→ Data listing

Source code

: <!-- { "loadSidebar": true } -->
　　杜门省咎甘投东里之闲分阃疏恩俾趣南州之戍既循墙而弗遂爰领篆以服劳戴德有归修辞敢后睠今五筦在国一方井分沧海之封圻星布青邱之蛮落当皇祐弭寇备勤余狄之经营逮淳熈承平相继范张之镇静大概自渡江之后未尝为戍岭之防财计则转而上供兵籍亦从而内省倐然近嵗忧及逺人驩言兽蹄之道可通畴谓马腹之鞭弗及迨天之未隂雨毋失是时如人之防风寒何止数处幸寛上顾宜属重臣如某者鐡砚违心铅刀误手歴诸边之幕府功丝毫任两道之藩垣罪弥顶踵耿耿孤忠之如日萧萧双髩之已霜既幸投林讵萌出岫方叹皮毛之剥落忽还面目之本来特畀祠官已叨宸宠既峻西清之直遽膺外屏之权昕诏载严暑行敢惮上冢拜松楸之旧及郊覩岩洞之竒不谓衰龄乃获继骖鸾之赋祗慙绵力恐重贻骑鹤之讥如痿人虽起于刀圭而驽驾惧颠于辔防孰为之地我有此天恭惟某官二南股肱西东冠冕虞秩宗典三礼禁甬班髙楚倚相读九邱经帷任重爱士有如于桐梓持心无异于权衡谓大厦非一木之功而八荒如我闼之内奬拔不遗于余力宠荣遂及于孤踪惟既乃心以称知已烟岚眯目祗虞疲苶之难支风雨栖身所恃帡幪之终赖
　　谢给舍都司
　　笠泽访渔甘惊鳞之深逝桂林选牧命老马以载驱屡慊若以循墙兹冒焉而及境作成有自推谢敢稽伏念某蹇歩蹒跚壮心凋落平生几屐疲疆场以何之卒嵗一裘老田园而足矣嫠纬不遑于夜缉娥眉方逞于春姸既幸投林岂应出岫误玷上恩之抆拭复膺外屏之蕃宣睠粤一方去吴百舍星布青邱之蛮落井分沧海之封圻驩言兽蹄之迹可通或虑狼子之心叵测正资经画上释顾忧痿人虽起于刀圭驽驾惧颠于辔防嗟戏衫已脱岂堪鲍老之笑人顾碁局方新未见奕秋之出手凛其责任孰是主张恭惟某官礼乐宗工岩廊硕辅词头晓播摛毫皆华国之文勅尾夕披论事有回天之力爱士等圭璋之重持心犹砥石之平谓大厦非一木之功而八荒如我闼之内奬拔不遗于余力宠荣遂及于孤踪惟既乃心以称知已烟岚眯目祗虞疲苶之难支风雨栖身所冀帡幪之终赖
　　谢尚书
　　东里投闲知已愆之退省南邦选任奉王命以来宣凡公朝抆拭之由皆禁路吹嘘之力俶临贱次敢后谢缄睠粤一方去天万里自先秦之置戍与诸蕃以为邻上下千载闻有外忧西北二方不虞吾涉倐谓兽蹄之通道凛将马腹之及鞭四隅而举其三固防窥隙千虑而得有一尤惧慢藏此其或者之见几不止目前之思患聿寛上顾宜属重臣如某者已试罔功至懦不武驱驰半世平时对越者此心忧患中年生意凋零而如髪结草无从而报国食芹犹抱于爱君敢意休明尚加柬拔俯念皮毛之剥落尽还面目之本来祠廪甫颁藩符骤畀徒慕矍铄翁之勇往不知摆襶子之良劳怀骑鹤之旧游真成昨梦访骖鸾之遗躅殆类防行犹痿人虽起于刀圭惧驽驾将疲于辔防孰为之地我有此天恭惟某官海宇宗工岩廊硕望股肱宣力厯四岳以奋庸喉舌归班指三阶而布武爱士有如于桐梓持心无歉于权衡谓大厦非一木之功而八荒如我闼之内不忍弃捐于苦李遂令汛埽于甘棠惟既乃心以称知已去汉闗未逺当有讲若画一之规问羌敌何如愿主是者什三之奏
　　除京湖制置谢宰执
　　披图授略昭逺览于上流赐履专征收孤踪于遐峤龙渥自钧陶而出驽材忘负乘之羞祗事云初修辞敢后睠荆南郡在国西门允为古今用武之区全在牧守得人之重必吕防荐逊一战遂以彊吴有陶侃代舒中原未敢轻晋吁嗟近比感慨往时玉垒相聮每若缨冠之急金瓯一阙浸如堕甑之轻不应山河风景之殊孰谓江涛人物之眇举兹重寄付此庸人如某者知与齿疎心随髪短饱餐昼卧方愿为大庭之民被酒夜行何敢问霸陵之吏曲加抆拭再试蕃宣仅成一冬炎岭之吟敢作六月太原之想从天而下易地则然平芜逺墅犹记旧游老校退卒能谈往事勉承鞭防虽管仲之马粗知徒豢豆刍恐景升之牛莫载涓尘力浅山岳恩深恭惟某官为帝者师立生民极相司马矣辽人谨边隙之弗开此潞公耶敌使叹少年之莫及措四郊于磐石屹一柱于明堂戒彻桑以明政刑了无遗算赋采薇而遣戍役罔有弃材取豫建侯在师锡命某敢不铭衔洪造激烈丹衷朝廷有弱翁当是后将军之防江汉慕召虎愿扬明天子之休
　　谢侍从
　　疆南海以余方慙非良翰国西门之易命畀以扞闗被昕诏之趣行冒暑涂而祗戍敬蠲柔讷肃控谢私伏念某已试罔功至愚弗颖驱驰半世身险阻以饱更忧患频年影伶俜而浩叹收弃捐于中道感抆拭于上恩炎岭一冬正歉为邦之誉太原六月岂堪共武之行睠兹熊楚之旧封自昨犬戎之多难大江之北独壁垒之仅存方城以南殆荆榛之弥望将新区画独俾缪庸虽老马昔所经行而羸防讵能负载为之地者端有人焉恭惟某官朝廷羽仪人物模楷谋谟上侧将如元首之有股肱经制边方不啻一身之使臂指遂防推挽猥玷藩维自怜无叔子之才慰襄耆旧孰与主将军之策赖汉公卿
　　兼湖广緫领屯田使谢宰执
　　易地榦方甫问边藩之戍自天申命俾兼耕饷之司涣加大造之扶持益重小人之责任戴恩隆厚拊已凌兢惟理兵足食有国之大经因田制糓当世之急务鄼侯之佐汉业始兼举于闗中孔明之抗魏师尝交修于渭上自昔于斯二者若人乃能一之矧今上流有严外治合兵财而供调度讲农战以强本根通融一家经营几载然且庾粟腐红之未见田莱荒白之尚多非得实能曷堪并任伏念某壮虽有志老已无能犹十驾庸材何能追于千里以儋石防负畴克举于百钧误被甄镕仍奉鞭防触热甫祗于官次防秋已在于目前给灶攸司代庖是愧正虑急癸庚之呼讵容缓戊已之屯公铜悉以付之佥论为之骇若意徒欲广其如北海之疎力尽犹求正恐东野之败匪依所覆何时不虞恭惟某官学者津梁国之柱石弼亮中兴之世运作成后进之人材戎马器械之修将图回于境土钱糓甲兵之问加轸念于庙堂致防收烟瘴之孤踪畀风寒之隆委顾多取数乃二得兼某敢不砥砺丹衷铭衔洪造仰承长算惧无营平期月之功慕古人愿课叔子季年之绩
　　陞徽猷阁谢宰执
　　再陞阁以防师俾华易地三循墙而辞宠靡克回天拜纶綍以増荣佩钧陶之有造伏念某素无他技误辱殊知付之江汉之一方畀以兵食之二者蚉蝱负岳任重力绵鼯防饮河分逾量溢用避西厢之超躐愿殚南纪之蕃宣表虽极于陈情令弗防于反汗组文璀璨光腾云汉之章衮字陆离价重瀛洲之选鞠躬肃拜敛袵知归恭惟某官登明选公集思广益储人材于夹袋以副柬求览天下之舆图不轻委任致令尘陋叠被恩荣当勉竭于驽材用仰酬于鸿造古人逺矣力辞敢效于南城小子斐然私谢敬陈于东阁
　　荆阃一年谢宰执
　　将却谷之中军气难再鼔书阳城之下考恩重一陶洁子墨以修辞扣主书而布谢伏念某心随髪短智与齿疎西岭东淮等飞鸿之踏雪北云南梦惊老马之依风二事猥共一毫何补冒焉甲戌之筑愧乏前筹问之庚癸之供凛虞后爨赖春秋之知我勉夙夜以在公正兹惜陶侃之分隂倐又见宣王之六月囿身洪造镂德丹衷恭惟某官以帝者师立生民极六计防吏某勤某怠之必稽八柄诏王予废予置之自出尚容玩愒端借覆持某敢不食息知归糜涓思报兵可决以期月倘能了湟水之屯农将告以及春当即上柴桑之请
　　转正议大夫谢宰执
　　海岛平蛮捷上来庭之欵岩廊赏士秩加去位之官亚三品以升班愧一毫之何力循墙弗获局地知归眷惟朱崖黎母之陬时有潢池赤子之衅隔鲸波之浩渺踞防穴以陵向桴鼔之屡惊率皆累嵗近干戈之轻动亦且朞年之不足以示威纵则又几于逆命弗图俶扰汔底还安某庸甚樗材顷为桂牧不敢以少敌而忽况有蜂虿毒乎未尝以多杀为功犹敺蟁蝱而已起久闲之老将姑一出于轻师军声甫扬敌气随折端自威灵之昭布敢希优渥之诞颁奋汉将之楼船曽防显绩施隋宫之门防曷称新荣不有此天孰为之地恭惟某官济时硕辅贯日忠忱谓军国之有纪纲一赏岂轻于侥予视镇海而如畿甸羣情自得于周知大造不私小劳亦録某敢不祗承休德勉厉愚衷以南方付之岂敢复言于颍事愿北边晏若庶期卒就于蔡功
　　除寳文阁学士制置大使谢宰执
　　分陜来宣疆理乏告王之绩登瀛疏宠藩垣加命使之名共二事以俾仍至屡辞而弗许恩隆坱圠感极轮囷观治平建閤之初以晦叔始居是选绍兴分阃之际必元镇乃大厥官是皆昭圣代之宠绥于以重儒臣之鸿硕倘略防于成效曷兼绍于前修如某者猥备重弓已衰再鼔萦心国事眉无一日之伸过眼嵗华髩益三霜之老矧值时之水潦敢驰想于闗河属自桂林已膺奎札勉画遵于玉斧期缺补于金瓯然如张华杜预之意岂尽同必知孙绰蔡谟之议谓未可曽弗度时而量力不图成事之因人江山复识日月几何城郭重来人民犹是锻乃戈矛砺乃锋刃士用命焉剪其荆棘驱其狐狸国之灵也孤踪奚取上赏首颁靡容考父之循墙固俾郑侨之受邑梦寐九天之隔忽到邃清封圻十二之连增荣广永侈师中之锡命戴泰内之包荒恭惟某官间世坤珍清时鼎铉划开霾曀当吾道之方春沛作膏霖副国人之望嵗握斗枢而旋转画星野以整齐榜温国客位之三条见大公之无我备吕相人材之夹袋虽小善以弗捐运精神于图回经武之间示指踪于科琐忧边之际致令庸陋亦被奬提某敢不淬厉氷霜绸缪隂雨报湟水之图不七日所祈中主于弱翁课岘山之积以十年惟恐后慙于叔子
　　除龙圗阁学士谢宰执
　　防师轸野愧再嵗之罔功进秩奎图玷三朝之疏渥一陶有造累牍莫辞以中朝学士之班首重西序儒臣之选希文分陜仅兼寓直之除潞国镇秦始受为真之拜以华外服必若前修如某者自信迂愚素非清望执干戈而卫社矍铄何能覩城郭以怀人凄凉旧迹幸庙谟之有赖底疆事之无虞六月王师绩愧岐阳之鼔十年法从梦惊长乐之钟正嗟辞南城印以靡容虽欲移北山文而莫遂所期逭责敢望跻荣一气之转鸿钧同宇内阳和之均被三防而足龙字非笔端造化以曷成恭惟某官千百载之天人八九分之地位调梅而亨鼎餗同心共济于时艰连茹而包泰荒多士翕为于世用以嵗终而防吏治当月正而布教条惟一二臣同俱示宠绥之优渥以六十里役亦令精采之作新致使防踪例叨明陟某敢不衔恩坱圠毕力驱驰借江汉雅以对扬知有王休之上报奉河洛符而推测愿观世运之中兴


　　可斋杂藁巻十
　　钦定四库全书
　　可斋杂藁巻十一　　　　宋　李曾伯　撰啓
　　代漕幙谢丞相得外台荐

→ Problem description
Output nothing but the lines from the one containing "将却谷之中军气难再鼔书阳城之" to the end of the listing, both of those included, exactly as given.

→ Exercise output
　　将却谷之中军气难再鼔书阳城之下考恩重一陶洁子墨以修辞扣主书而布谢伏念某心随髪短智与齿疎西岭东淮等飞鸿之踏雪北云南梦惊老马之依风二事猥共一毫何补冒焉甲戌之筑愧乏前筹问之庚癸之供凛虞后爨赖春秋之知我勉夙夜以在公正兹惜陶侃之分隂倐又见宣王之六月囿身洪造镂德丹衷恭惟某官以帝者师立生民极六计防吏某勤某怠之必稽八柄诏王予废予置之自出尚容玩愒端借覆持某敢不食息知归糜涓思报兵可决以期月倘能了湟水之屯农将告以及春当即上柴桑之请
　　转正议大夫谢宰执
　　海岛平蛮捷上来庭之欵岩廊赏士秩加去位之官亚三品以升班愧一毫之何力循墙弗获局地知归眷惟朱崖黎母之陬时有潢池赤子之衅隔鲸波之浩渺踞防穴以陵向桴鼔之屡惊率皆累嵗近干戈之轻动亦且朞年之不足以示威纵则又几于逆命弗图俶扰汔底还安某庸甚樗材顷为桂牧不敢以少敌而忽况有蜂虿毒乎未尝以多杀为功犹敺蟁蝱而已起久闲之老将姑一出于轻师军声甫扬敌气随折端自威灵之昭布敢希优渥之诞颁奋汉将之楼船曽防显绩施隋宫之门防曷称新荣不有此天孰为之地恭惟某官济时硕辅贯日忠忱谓军国之有纪纲一赏岂轻于侥予视镇海而如畿甸羣情自得于周知大造不私小劳亦録某敢不祗承休德勉厉愚衷以南方付之岂敢复言于颍事愿北边晏若庶期卒就于蔡功
　　除寳文阁学士制置大使谢宰执
　　分陜来宣疆理乏告王之绩登瀛疏宠藩垣加命使之名共二事以俾仍至屡辞而弗许恩隆坱圠感极轮囷观治平建閤之初以晦叔始居是选绍兴分阃之际必元镇乃大厥官是皆昭圣代之宠绥于以重儒臣之鸿硕倘略防于成效曷兼绍于前修如某者猥备重弓已衰再鼔萦心国事眉无一日之伸过眼嵗华髩益三霜之老矧值时之水潦敢驰想于闗河属自桂林已膺奎札勉画遵于玉斧期缺补于金瓯然如张华杜预之意岂尽同必知孙绰蔡谟之议谓未可曽弗度时而量力不图成事之因人江山复识日月几何城郭重来人民犹是锻乃戈矛砺乃锋刃士用命焉剪其荆棘驱其狐狸国之灵也孤踪奚取上赏首颁靡容考父之循墙固俾郑侨之受邑梦寐九天之隔忽到邃清封圻十二之连增荣广永侈师中之锡命戴泰内之包荒恭惟某官间世坤珍清时鼎铉划开霾曀当吾道之方春沛作膏霖副国人之望嵗握斗枢而旋转画星野以整齐榜温国客位之三条见大公之无我备吕相人材之夹袋虽小善以弗捐运精神于图回经武之间示指踪于科琐忧边之际致令庸陋亦被奬提某敢不淬厉氷霜绸缪隂雨报湟水之图不七日所祈中主于弱翁课岘山之积以十年惟恐后慙于叔子
　　除龙圗阁学士谢宰执
　　防师轸野愧再嵗之罔功进秩奎图玷三朝之疏渥一陶有造累牍莫辞以中朝学士之班首重西序儒臣之选希文分陜仅兼寓直之除潞国镇秦始受为真之拜以华外服必若前修如某者自信迂愚素非清望执干戈而卫社矍铄何能覩城郭以怀人凄凉旧迹幸庙谟之有赖底疆事之无虞六月王师绩愧岐阳之鼔十年法从梦惊长乐之钟正嗟辞南城印以靡容虽欲移北山文而莫遂所期逭责敢望跻荣一气之转鸿钧同宇内阳和之均被三防而足龙字非笔端造化以曷成恭惟某官千百载之天人八九分之地位调梅而亨鼎餗同心共济于时艰连茹而包泰荒多士翕为于世用以嵗终而防吏治当月正而布教条惟一二臣同俱示宠绥之优渥以六十里役亦令精采之作新致使防踪例叨明陟某敢不衔恩坱圠毕力驱驰借江汉雅以对扬知有王休之上报奉河洛符而推测愿观世运之中兴


　　可斋杂藁巻十
　　钦定四库全书
　　可斋杂藁巻十一　　　　宋　李曾伯　撰啓
　　代漕幙谢丞相得外台荐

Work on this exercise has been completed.